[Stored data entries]
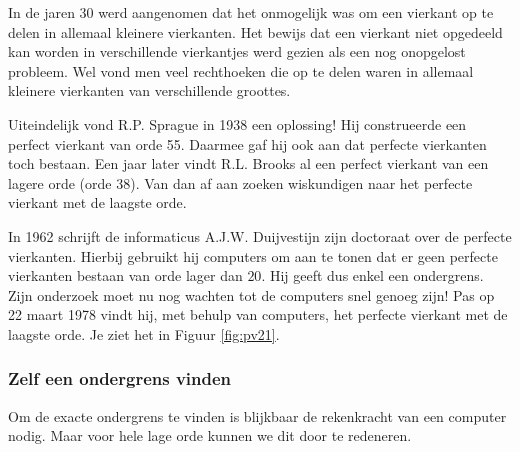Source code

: In de jaren 30 werd aangenomen dat het onmogelijk was om een vierkant op te delen in allemaal kleinere vierkanten. Het bewijs dat een vierkant niet opgedeeld kan worden in verschillende vierkantjes werd gezien als een nog onopgelost probleem. Wel vond men veel rechthoeken die op te delen waren in allemaal kleinere vierkanten van verschillende groottes.

Uiteindelijk vond R.P. Sprague in 1938 een oplossing! Hij construeerde een perfect vierkant van orde 55. Daarmee gaf hij ook aan dat perfecte vierkanten toch bestaan. Een jaar later vindt R.L. Brooks al een perfect vierkant van een lagere orde (orde 38). Van dan af aan zoeken wiskundigen naar het perfecte vierkant met de laagste orde.

In 1962 schrijft de informaticus A.J.W. Duijvestijn zijn doctoraat over de perfecte vierkanten. Hierbij gebruikt hij computers om aan te tonen dat er geen perfecte vierkanten bestaan van orde lager dan $20$. Hij geeft dus enkel een ondergrens. Zijn onderzoek moet nu nog wachten tot de computers snel genoeg zijn! Pas op 22 maart 1978 vindt hij, met behulp van computers, het perfecte vierkant met de laagste orde. Je ziet het in Figuur \ref{fig:pv21}.

\subsubsection{Zelf een ondergrens vinden}

Om de exacte ondergrens te vinden is blijkbaar de rekenkracht van een computer nodig. Maar voor hele lage orde kunnen we dit door te redeneren.





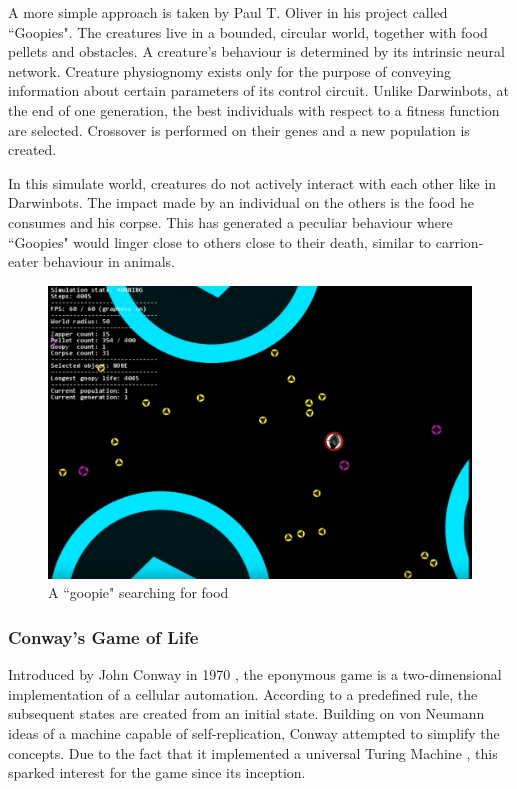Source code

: A more simple approach is taken by Paul T. Oliver in his project called ``Goopies".\cite{goopies} The creatures live in a bounded, circular world, together with food pellets and obstacles. A creature's behaviour is determined by its intrinsic neural network. Creature physiognomy exists only for the purpose of conveying information about certain parameters of its control circuit. Unlike Darwinbots, at the end of one generation, the best individuals with respect to a fitness function are selected. Crossover is performed on their genes and a new population is created.

In this simulate world, creatures do not actively interact with each other like in Darwinbots. The impact made by an individual on the others is the food he consumes and his corpse. This has generated a peculiar behaviour where ``Goopies" would linger close to others close to their death, similar to carrion-eater behaviour in animals.

\begin{figure}[!th]
	\centering
	\includegraphics[scale=0.3]{images/guppies}
	\caption{A ``goopie" searching for food}
\end{figure}

\subsubsection{Conway's Game of Life}
Introduced by John Conway in 1970 \cite{gardner1970mathematical}, the eponymous game is a two-dimensional implementation of a cellular automation. According to a predefined rule, the subsequent states are created from an initial state. Building on von Neumann ideas of a machine capable of self-replication, Conway attempted to simplify the concepts. Due to the fact that it implemented a universal Turing Machine \cite{igblan}, this sparked interest for the game since its inception.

WHAT TO DO: Leave out the images and transcribe all the records exactly.

SOLUTION FOR THIS EXERCISE:
Source code

: In de jaren 30 werd aangenomen dat het onmogelijk was om een vierkant op te delen in allemaal kleinere vierkanten. Het bewijs dat een vierkant niet opgedeeld kan worden in verschillende vierkantjes werd gezien als een nog onopgelost probleem. Wel vond men veel rechthoeken die op te delen waren in allemaal kleinere vierkanten van verschillende groottes.

Uiteindelijk vond R.P. Sprague in 1938 een oplossing! Hij construeerde een perfect vierkant van orde 55. Daarmee gaf hij ook aan dat perfecte vierkanten toch bestaan. Een jaar later vindt R.L. Brooks al een perfect vierkant van een lagere orde (orde 38). Van dan af aan zoeken wiskundigen naar het perfecte vierkant met de laagste orde.

In 1962 schrijft de informaticus A.J.W. Duijvestijn zijn doctoraat over de perfecte vierkanten. Hierbij gebruikt hij computers om aan te tonen dat er geen perfecte vierkanten bestaan van orde lager dan $20$. Hij geeft dus enkel een ondergrens. Zijn onderzoek moet nu nog wachten tot de computers snel genoeg zijn! Pas op 22 maart 1978 vindt hij, met behulp van computers, het perfecte vierkant met de laagste orde. Je ziet het in Figuur \ref{fig:pv21}.

\subsubsection{Zelf een ondergrens vinden}

Om de exacte ondergrens te vinden is blijkbaar de rekenkracht van een computer nodig. Maar voor hele lage orde kunnen we dit door te redeneren.





Source code

: A more simple approach is taken by Paul T. Oliver in his project called ``Goopies".\cite{goopies} The creatures live in a bounded, circular world, together with food pellets and obstacles. A creature's behaviour is determined by its intrinsic neural network. Creature physiognomy exists only for the purpose of conveying information about certain parameters of its control circuit. Unlike Darwinbots, at the end of one generation, the best individuals with respect to a fitness function are selected. Crossover is performed on their genes and a new population is created.

In this simulate world, creatures do not actively interact with each other like in Darwinbots. The impact made by an individual on the others is the food he consumes and his corpse. This has generated a peculiar behaviour where ``Goopies" would linger close to others close to their death, similar to carrion-eater behaviour in animals.

\begin{figure}[!th]
	\centering
	\includegraphics[scale=0.3]{images/guppies}
	\caption{A ``goopie" searching for food}
\end{figure}

\subsubsection{Conway's Game of Life}
Introduced by John Conway in 1970 \cite{gardner1970mathematical}, the eponymous game is a two-dimensional implementation of a cellular automation. According to a predefined rule, the subsequent states are created from an initial state. Building on von Neumann ideas of a machine capable of self-replication, Conway attempted to simplify the concepts. Due to the fact that it implemented a universal Turing Machine \cite{igblan}, this sparked interest for the game since its inception.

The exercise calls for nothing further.